Yes, the jury is still out on this issue and I am sort of on the jury. This is the whole point of my clinical trial. It is only because the jury is still out that I agreed to be on the trial. That plus the fact that I get the stem cell transplant anyway at the end. I just hope it works as well then as it would after cycle 3. 

It’s curious that in Arm A of the clinical trial, they are harvesting stem cells after 3 cycles, but then continuing to do 5 more.  If each cycle helps clean up the bad stuff, then more cycles should yield cleaner stem cells.  On the other hand, if 3 cycles leads to a minimum, and the next 5 are merely delaying relapse, then maybe that is the best time to harvest.
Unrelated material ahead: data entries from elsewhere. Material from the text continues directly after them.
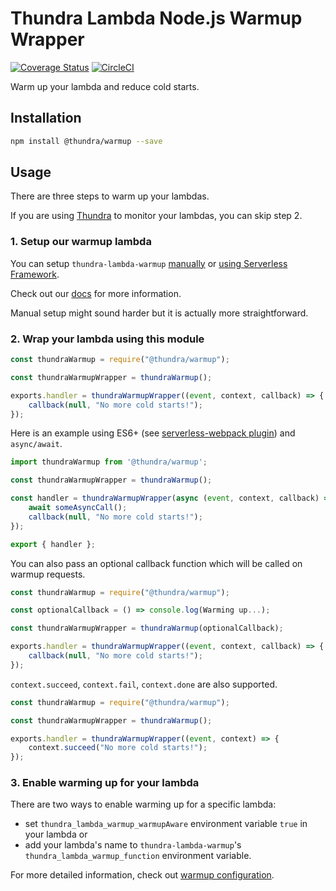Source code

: # Thundra Lambda Node.js Warmup Wrapper

[![Coverage Status](https://coveralls.io/repos/github/thundra-io/thundra-lambda-nodejs-warmup/badge.svg?branch=master)](https://coveralls.io/github/thundra-io/thundra-lambda-nodejs-warmup?branch=master)
[![CircleCI](https://circleci.com/gh/thundra-io/thundra-lambda-nodejs-warmup.svg?style=svg)](https://circleci.com/gh/thundra-io/thundra-lambda-nodejs-warmup)

Warm up your lambda and reduce cold starts.

## Installation
```bash
npm install @thundra/warmup --save
```

## Usage

There are three steps to warm up your lambdas.

If you are using [Thundra](https://github.com/thundra-io/thundra-lambda-agent-nodejs) to monitor your lambdas, you can skip step 2.

### 1. Setup our warmup lambda
You can setup `thundra-lambda-warmup` [manually](https://thundra.readme.io/docs/warmup-manual-setup) or [using Serverless Framework](https://thundra.readme.io/docs/warmup-serverless-framework).

Check out our [docs](https://thundra.readme.io/docs/how-to-warmup) for more information.

Manual setup might sound harder but it is actually more straightforward.

### 2. Wrap your lambda using this module

```js
const thundraWarmup = require("@thundra/warmup");

const thundraWarmupWrapper = thundraWarmup();

exports.handler = thundraWarmupWrapper((event, context, callback) => {
    callback(null, "No more cold starts!");
});
```

Here is an example using ES6+
(see [serverless-webpack plugin](https://github.com/serverless-heaven/serverless-webpack))
and `async/await`.

```js
import thundraWarmup from '@thundra/warmup';

const thundraWarmupWrapper = thundraWarmup();

const handler = thundraWarmupWrapper(async (event, context, callback) => {
    await someAsyncCall();
    callback(null, "No more cold starts!");
});

export { handler };
```

You can also pass an optional callback function which will be called on warmup requests.

```js
const thundraWarmup = require("@thundra/warmup");

const optionalCallback = () => console.log(Warming up...);

const thundraWarmupWrapper = thundraWarmup(optionalCallback);

exports.handler = thundraWarmupWrapper((event, context, callback) => {
    callback(null, "No more cold starts!");
});
```

`context.succeed`, `context.fail`, `context.done` are also supported.

```js
const thundraWarmup = require("@thundra/warmup");

const thundraWarmupWrapper = thundraWarmup();

exports.handler = thundraWarmupWrapper((event, context) => {
    context.succeed("No more cold starts!");
});
```
### 3. Enable warming up for your lambda
There are two ways to enable warming up for a specific lambda:
* set `thundra_lambda_warmup_warmupAware` environment variable `true` in your lambda or
* add your lambda's name to `thundra-lambda-warmup`'s `thundra_lambda_warmup_function` environment variable.

For more detailed information, check out [warmup configuration](https://thundra.readme.io/docs/warmup-configuration).

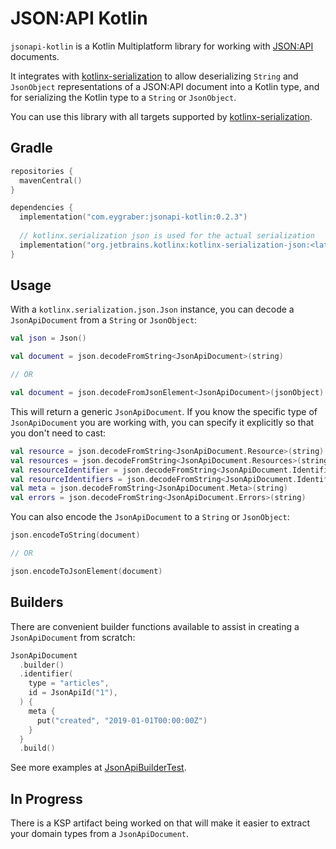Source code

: # JSON:API Kotlin

`jsonapi-kotlin` is a Kotlin Multiplatform library for working with [JSON:API](https://jsonapi.org/) documents.

It integrates with [kotlinx-serialization](https://github.com/Kotlin/kotlinx.serialization) to allow deserializing `String` and `JsonObject` representations of a JSON:API document into a Kotlin type, and for serializing the Kotlin type to a `String` or `JsonObject`.

You can use this library with all targets supported by [kotlinx-serialization](https://github.com/Kotlin/kotlinx.serialization).

## Gradle

```kotlin
repositories {
  mavenCentral()
}

dependencies {
  implementation("com.eygraber:jsonapi-kotlin:0.2.3")
  
  // kotlinx.serialization json is used for the actual serialization
  implementation("org.jetbrains.kotlinx:kotlinx-serialization-json:<latest version>")
}
```

## Usage

With a `kotlinx.serialization.json.Json` instance, you can decode a `JsonApiDocument` from a `String` or `JsonObject`:

```kotlin
val json = Json()

val document = json.decodeFromString<JsonApiDocument>(string)

// OR

val document = json.decodeFromJsonElement<JsonApiDocument>(jsonObject)
```

This will return a generic `JsonApiDocument`. If you know the specific type of `JsonApiDocument` you are working with, you can specify it explicitly so that you don't need to cast:

```kotlin
val resource = json.decodeFromString<JsonApiDocument.Resource>(string)
val resources = json.decodeFromString<JsonApiDocument.Resources>(string)
val resourceIdentifier = json.decodeFromString<JsonApiDocument.Identifier>(string)
val resourceIdentifiers = json.decodeFromString<JsonApiDocument.Identifiers>(string)
val meta = json.decodeFromString<JsonApiDocument.Meta>(string)
val errors = json.decodeFromString<JsonApiDocument.Errors>(string)
```

You can also encode the `JsonApiDocument` to a `String` or `JsonObject`:

```kotlin
json.encodeToString(document)

// OR

json.encodeToJsonElement(document)
```

## Builders

There are convenient builder functions available to assist in creating a `JsonApiDocument` from scratch:

```kotlin
JsonApiDocument
  .builder()
  .identifier(
    type = "articles",
    id = JsonApiId("1"),
  ) {
    meta {
      put("created", "2019-01-01T00:00:00Z")
    }
  }
  .build()
```

See more examples at [JsonApiBuilderTest](./jsonapi/src/commonTest/kotlin/com/eygraber/jsonapi/JsonApiBuilderTest.kt).

## In Progress

There is a KSP artifact being worked on that will make it easier to extract your domain types from a `JsonApiDocument`. 
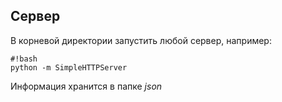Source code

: ## Сервер ##
В корневой директории запустить любой сервер, например:

```
#!bash
python -m SimpleHTTPServer
```

Информация хранится в папке *json*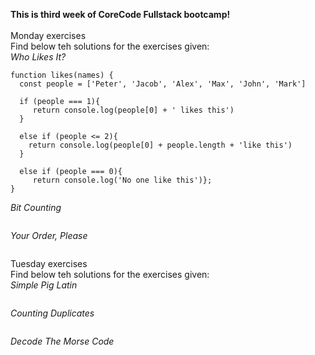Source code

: **This is third week of CoreCode Fullstack bootcamp!**<br><br>
Monday exercises <br>
Find below teh solutions for the exercises given:<br>
*Who Likes It?*<br>
```
function likes(names) {
  const people = ['Peter', 'Jacob', 'Alex', 'Max', 'John', 'Mark']

  if (people === 1){
     return console.log(people[0] + ' likes this')
  } 
  
  else if (people <= 2){
    return console.log(people[0] + people.length + 'like this')
  } 
  
  else if (people === 0){
     return console.log('No one like this')};
}
```
*Bit Counting*<br>
```
```
*Your Order, Please*<br>
```
```
Tuesday exercises <br>
Find below teh solutions for the exercises given:<br>
*Simple Pig Latin*<br>
```
```
*Counting Duplicates*<br>
```
```
*Decode The Morse Code*<br>
```
```
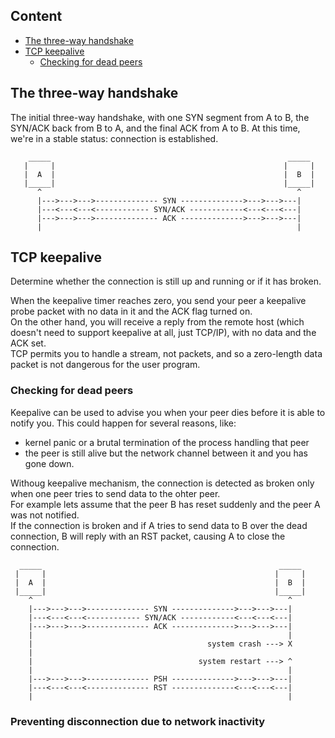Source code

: ## Content
* [The three-way handshake](#three-way_handshake)
* [TCP keepalive](#keepalive)
  *  [Checking for dead peers](#checking_for_dead_peers)

## The three-way handshake <a name="three-way_handshake">
The initial three-way handshake, with one SYN segment from A to B, the SYN/ACK back from B to A, and the final ACK from A to B. At this time, we're in a stable status: connection is established.
```
    _____                                                     _____
   |     |                                                   |     |
   |  A  |                                                   |  B  |
   |_____|                                                   |_____|
      ^                                                         ^
      |--->--->--->-------------- SYN -------------->--->--->---|
      |---<---<---<------------ SYN/ACK ------------<---<---<---|
      |--->--->--->-------------- ACK -------------->--->--->---|
      |                                                         |
```

## TCP keepalive <a name="keepalive">
Determine whether the connection is still up and running or if it has broken.

When the keepalive timer reaches zero, you send your peer a keepalive probe packet with no data in it and the ACK flag turned on.\
On the other hand, you will receive a reply from the remote host (which doesn't need to support keepalive at all, just TCP/IP), with no data and the ACK set.\
TCP permits you to handle a stream, not packets, and so a zero-length data packet is not dangerous for the user program.
  

### Checking for dead peers <a name="checking_for_dead_peers">
Keepalive can be used to advise you when your peer dies before it is able to notify you. 
This could happen for several reasons, like:
  * kernel panic or a brutal termination of the process handling that peer
  * the peer is still alive but the network channel between it and you has gone down.
  
Withoug keepalive mechanism, the connection is detected as broken only when one peer tries to send data to the ohter peer.\
For example lets assume that the peer B has reset suddenly and the peer A was not notified.\
If the connection is broken and if A tries to send data to B over the dead connection, B will reply with an RST packet, causing A to close the connection.
  ```
    _____                                                     _____
   |     |                                                   |     |
   |  A  |                                                   |  B  |
   |_____|                                                   |_____|
      ^                                                         ^
      |--->--->--->-------------- SYN -------------->--->--->---|
      |---<---<---<------------ SYN/ACK ------------<---<---<---|
      |--->--->--->-------------- ACK -------------->--->--->---|
      |                                                         |
      |                                       system crash ---> X
      |
      |                                     system restart ---> ^
      |                                                         |
      |--->--->--->-------------- PSH -------------->--->--->---|
      |---<---<---<-------------- RST --------------<---<---<---|
      |                                                         |
 ``` 
  
### Preventing disconnection due to network inactivity
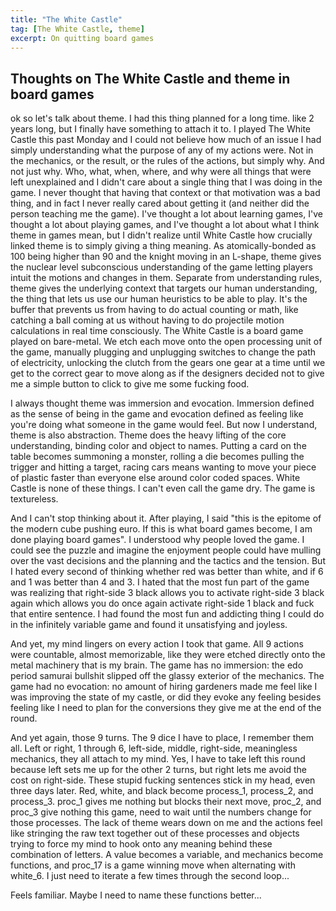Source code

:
 ```yaml
---
title: "The White Castle"
tag: [The White Castle, theme]
excerpt: On quitting board games
---
```


## Thoughts on The White Castle and theme in board games

ok so let's talk about theme. I had this thing planned for a long time. like 2 years long, but I finally have something to attach it to. I played The White Castle this past Monday and I could not believe how much of an issue I had simply understanding what the purpose of any of my actions were. Not in the mechanics, or the result, or the rules of the actions, but simply why. And not just why. Who, what, when, where, and why were all things that were left unexplained and I didn't care about a single thing that I was doing in the game. I never thought that having that context or that motivation was a bad thing, and in fact I never really cared about getting it (and neither did the person teaching me the game). I've thought a lot about learning games, I've thought a lot about playing games, and I've thought a lot about what I think theme in games mean, but I didn't realize until White Castle how crucially linked theme is to simply giving a thing meaning. As atomically-bonded as 100 being higher than 90 and the knight moving in an L-shape, theme gives the nuclear level subconscious understanding of the game letting players intuit the motions and changes in them. Separate from understanding rules, theme gives the underlying context that targets our human understanding, the thing that lets us use our human heuristics to be able to play. It's the buffer that prevents us from having to do actual counting or math, like catching a ball coming at us without having to do projectile motion calculations in real time consciously. The White Castle is a board game played on bare-metal. We etch each move onto the open processing unit of the game, manually plugging and unplugging switches to change the path of electricity, unlocking the clutch from the gears one gear at a time until we get to the correct gear to move along as if the designers decided not to give me a simple button to click to give me some fucking food.

I always thought theme was immersion and evocation. Immersion defined as the sense of being in the game and evocation defined as feeling like you're doing what someone in the game would feel. But now I understand, theme is also abstraction. Theme does the heavy lifting of the core understanding, binding color and object to names. Putting a card on the table becomes summoning a monster, rolling a die becomes pulling the trigger and hitting a target, racing cars means wanting to move your piece of plastic faster than everyone else around color coded spaces. White Castle is none of these things. I can't even call the game dry. The game is textureless.

And I can't stop thinking about it. After playing, I said "this is the epitome of the modern cube pushing euro. If this is what board games become, I am done playing board games". I understood why people loved the game. I could see the puzzle and imagine the enjoyment people could have mulling over the vast decisions and the planning and the tactics and the tension. But I hated every second of thinking whether red was better than white, and if 6 and 1 was better than 4 and 3. I hated that the most fun part of the game was realizing that right-side 3 black allows you to activate right-side 3 black again which allows you do once again activate right-side 1 black and fuck that entire sentence. I had found the most fun and addicting thing I could do in the infinitely variable game and found it unsatisfying and joyless. 

And yet, my mind lingers on every action I took that game. All 9 actions were countable, almost memorizable, like they were etched directly onto the metal machinery that is my brain. The game has no immersion: the edo period samurai bullshit slipped off the glassy exterior of the mechanics. The game had no evocation: no amount of hiring gardeners made me feel like I was improving the state of my castle, or did they evoke any feeling besides feeling like I need to plan for the conversions they give me at the end of the round. 

And yet again, those 9 turns. The 9 dice I have to place, I remember them all. Left or right, 1 through 6, left-side, middle, right-side, meaningless mechanics, they all attach to my mind. Yes, I have to take left this round because left sets me up for the other 2 turns, but right lets me avoid the cost on right-side. These stupid fucking sentences stick in my head, even three days later. Red, white, and black become process_1, process_2, and process_3. proc_1 gives me nothing but blocks their next move, proc_2, and proc_3 give nothing this game, need to wait until the numbers change for those processes. The lack of theme wears down on me and the actions feel like stringing the raw text together out of these processes and objects trying to force my mind to hook onto any meaning behind these combination of letters. A value becomes a variable, and mechanics become  functions, and proc_17 is a game winning move when alternating with white_6. I just need to iterate a few times through the second loop...

Feels familiar. Maybe I need to name these functions better...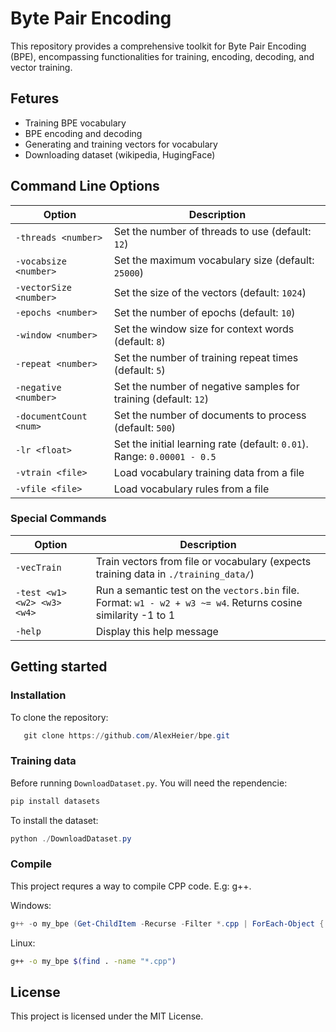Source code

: # Byte Pair Encoding

This repository provides a comprehensive toolkit for Byte Pair Encoding (BPE), encompassing functionalities for training, encoding, decoding, and vector training.


## Fetures

- Training BPE vocabulary
- BPE encoding and decoding
- Generating and training vectors for vocabulary
- Downloading dataset (wikipedia, HugingFace)


## Command Line Options

| Option                  | Description                                                                 |
|-------------------------|-----------------------------------------------------------------------------|
| `-threads <number>`     | Set the number of threads to use (default: `12`)                            |
| `-vocabsize <number>`   | Set the maximum vocabulary size (default: `25000`)                          |
| `-vectorSize <number>`  | Set the size of the vectors (default: `1024`)                               |
| `-epochs <number>`      | Set the number of epochs (default: `10`)                                    |
| `-window <number>`      | Set the window size for context words (default: `8`)                        |
| `-repeat <number>`      | Set the number of training repeat times (default: `5`)                      |
| `-negative <number>`    | Set the number of negative samples for training (default: `12`)             |
| `-documentCount <num>`  | Set the number of documents to process (default: `500`)                     |
| `-lr <float>`           | Set the initial learning rate (default: `0.01`). Range: `0.00001 - 0.5`     |
| `-vtrain <file>`        | Load vocabulary training data from a file                                   |
| `-vfile <file>`         | Load vocabulary rules from a file                                           |

### Special Commands

| Option              | Description                                                                 |
|---------------------|-----------------------------------------------------------------------------|
| `-vecTrain`         | Train vectors from file or vocabulary (expects training data in `./training_data/`) |
| `-test <w1> <w2> <w3> <w4>` | Run a semantic test on the `vectors.bin` file. Format: `w1 - w2 + w3 ~= w4`. Returns cosine similarity -1 to 1 |
| `-help`             | Display this help message                                                   |


## Getting started

### Installation
To clone the repository:
```powershell
   git clone https://github.com/AlexHeier/bpe.git
```

### Training data
Before running ```DownloadDataset.py```. You will need the rependencie:
``` powershell
pip install datasets
```

To install the dataset:
``` powershell
python ./DownloadDataset.py
```

### Compile
This project requres a way to compile CPP code. E.g: g++.

Windows:
```powershell
g++ -o my_bpe (Get-ChildItem -Recurse -Filter *.cpp | ForEach-Object { $_.FullName })
```

Linux:
```bash
g++ -o my_bpe $(find . -name "*.cpp")
```

## License
This project is licensed under the MIT License.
I had exactly the same question. It turns out that three cycles is when most people have gotten solidly into remission. Apparently, one of the RVD drugs (I have forgotten which) makes the stem cell extraction more difficult and less effective. So it is a balancing act between greater remission and getting a good harvest of stem cells. The reason for the 5 follow-on RVD cycles is to see if 5 RVD cycles is as effective as the stem cell transplant. Apparently, there is some sort of 8 cycle limit due to toxicity of one of the drugs. 

By the way, I incorrectly stated in yesterday's blog that Arm B does stem cell harvest after 2 cycles. That was in error. Arm B does harvest after 3 cycles - same as Arm A.